*EXERCISE REQUIREMENTS*.
Each of the lines below must be restated exactly.

*MATERIALS PROVIDED*.
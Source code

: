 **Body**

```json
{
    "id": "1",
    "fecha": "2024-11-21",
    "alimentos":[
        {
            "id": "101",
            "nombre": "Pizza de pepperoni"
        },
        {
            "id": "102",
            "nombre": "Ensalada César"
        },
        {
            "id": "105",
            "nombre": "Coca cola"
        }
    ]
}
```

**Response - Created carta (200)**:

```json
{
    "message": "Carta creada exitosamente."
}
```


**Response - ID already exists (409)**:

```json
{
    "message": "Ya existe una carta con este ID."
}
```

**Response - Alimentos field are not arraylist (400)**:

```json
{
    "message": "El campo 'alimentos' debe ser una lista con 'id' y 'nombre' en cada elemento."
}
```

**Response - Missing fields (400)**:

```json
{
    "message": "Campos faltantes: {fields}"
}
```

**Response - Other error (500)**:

*RESULT*.
Source code

: **Body**

```json
{
    "id": "1",
    "fecha": "2024-11-21",
    "alimentos":[
        {
            "id": "101",
            "nombre": "Pizza de pepperoni"
        },
        {
            "id": "102",
            "nombre": "Ensalada César"
        },
        {
            "id": "105",
            "nombre": "Coca cola"
        }
    ]
}
```

**Response - Created carta (200)**:

```json
{
    "message": "Carta creada exitosamente."
}
```


**Response - ID already exists (409)**:

```json
{
    "message": "Ya existe una carta con este ID."
}
```

**Response - Alimentos field are not arraylist (400)**:

```json
{
    "message": "El campo 'alimentos' debe ser una lista con 'id' y 'nombre' en cada elemento."
}
```

**Response - Missing fields (400)**:

```json
{
    "message": "Campos faltantes: {fields}"
}
```

**Response - Other error (500)**:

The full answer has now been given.